METHOD OVERVIEW

Direct Observation

“Direct observation is distinguished from participant observation in a number of ways. First, a direct observer doesn’t typically try to become a participant in the context. However, the direct observer does strive to be as unobtrusive as possible so as not to bias the observations. Second, direct observation suggests a more detached perspective. The researcher is watching rather than taking part. Consequently, technology can be a useful part of direct observation. For instance, one can videotape the phenomenon or observe from behind one-way mirrors. Third, direct observation tends to be more focused than participant observation. The researcher is observing certain sampled situations or people rather than trying to become immersed in the entire context. Finally, direct observation tends not to take as long as participant observation. For instance, one might observe child-mother interactions under specific circumstances in a laboratory setting from behind a one-way mirror, looking especially for the nonverbal cues being used.”

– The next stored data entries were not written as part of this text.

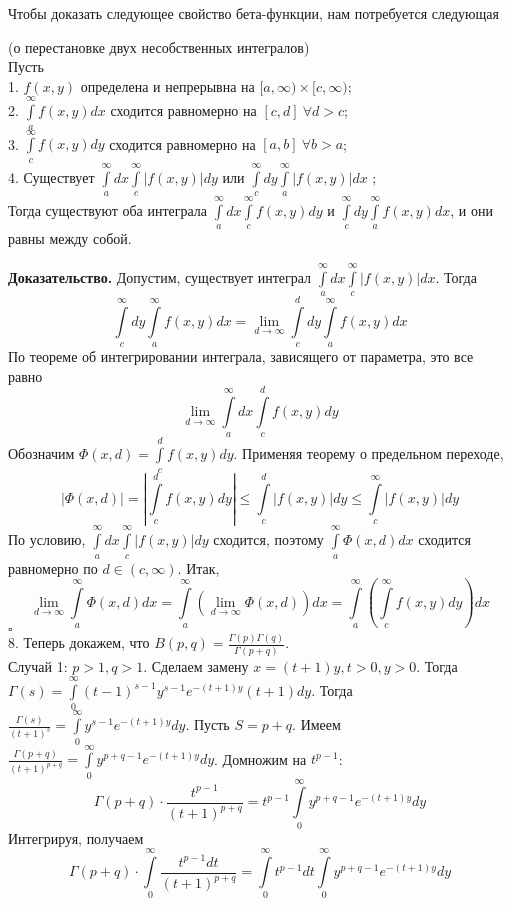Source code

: Чтобы доказать следующее свойство бета-функции, нам потребуется следующая
\begin{theor}
    (о перестановке двух несобственных интегралов)\\
    Пусть\\
    1. $f(x,y)$ определена и непрерывна на $[a,\infty)\times [c,\infty)$;\\
    2. $\int\limits_{a}^{\infty}f(x,y)dx$ сходится равномерно на 
    $[c,d]~\forall d>c$;\\
    3. $\int\limits_{c}^{\infty}f(x,y)dy$ сходится равномерно на 
    $[a,b]~\forall b>a$;\\
    4. Существует $\int\limits_{a}^{\infty}dx \int\limits_{c}^{\infty}
    |f(x,y)|dy$ или  $\int\limits_{c}^{\infty}dy \int\limits_{a}^{\infty}
    |f(x,y)|dx$ ;\\
    Тогда существуют  оба интеграла 
    $\int\limits_{a}^{\infty}dx \int\limits_{c}^{\infty}f(x,y)dy$
    и  $\int\limits_{c}^{\infty}dy \int\limits_{a}^{\infty}f(x,y)dx$,
    и они равны между собой. 
\end{theor}
\textbf{Доказательство.} Допустим, существует интеграл  
$\int\limits_{a}^{\infty}dx \int\limits_{c}^{\infty}|f(x,y)|dx$.
Тогда 
$$\int\limits_{c}^{\infty}dy \int\limits_{a}^{\infty}f(x,y)dx=
\lim\limits_{d \to \infty} \int\limits_{c}^{d} dy \int\limits_{a}^{\infty} 
f(x,y)dx$$
По теореме об интегрировании интеграла, зависящего от параметра, это все равно
$$\lim\limits_{d \to \infty}\int\limits_{a}^{\infty}dx
\int\limits_{c}^{d}f(x,y)dy$$
Обозначим $\Phi(x,d)=\int\limits_{c}^{d}f(x,y)dy$. Применяя теорему о 
предельном переходе, 
$$|\Phi(x,d)|=\left| \int\limits_{c}^{d} f(x,y)dy \right|\leqslant 
\int\limits_{c}^{d} |f(x,y)|dy\leqslant \int\limits_{c}^{\infty}|f(x,y)|dy
$$
По условию, $\int\limits_{a}^{\infty}dx \int\limits_{c}^{\infty}|f(x,y)|dy$ 
сходится, поэтому $\int\limits_{a}^{\infty}\Phi(x,d)dx$ сходится 
равномерно по $d\in (c,\infty)$. Итак,
$$\lim\limits_{d \to \infty}\int\limits_{a}^{\infty}\Phi(x,d)dx=
\int\limits_{a}^{\infty} \left( \lim\limits_{d \to \infty}\Phi(x,d)\right)dx=
\int\limits_{a}^{\infty}\left( \int\limits_{c}^{\infty}f(x,y)dy \right)dx $$
$\square$ \\

8. Теперь докажем, что ${B(p,q)=\frac{\Gamma(p)\Gamma(q)}{\Gamma(p+q)}}$.\\
Случай 1: $p>1,q>1$.  %
Сделаем замену $x=(t+1)y,t>0,y>0$. Тогда
$\Gamma(s)=\int\limits_{0}^{\infty}(t-1)^{s-1}y^{s-1}e^{-(t+1)y}(t+1)dy$.
Тогда $\frac{\Gamma(s)}{(t+1)^s}=\int\limits_{0}^{\infty}y^{s-1}
e^{-(t+1)y}dy$. Пусть $S=p+q$. Имеем
$\frac{\Gamma(p+q)}{(t+1)^{p+q}}=\int\limits_{0}^{\infty}y^{p+q-1}e^{-(t+1)y}
dy$. Домножим на $t^{p-1}$:
$$\Gamma(p+q)\cdot \frac{t^{p-1}}{(t+1)^{p+q}}=t^{p-1}
\int\limits_{0}^{\infty}y^{p+q-1}e^{-(t+1)y}dy$$
Интегрируя, получаем
\begin{equation} \label{gamma_beta}
\Gamma(p+q)\cdot \int\limits_{0}^{\infty} \frac{t^{p-1}dt}{(t+1)^{p+q}}=
\int\limits_{0}^{\infty}t^{p-1}dt \int\limits_{0}^{\infty}y^{p+q-1}
e^{-(t+1)y}dy
\end{equation}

Source: Trochim, W. M. K. Research Methods Knowledge Base. (online resource) Qualitative Methods: Direct Observation.

Participant Observation

“One of the most common methods for qualitative data collection, participant observation is also one of the most demanding. It requires that the researcher become a participant in the culture or context being observed. The literature on participant observation discusses how to enter the context, the role of the researcher as a participant, the collection and storage of field notes, and the analysis of field data. Participant observation often requires months or years of intensive work because the researcher needs to become accepted as a natural part of the culture in order to assure that the observations are of the natural phenomenon.”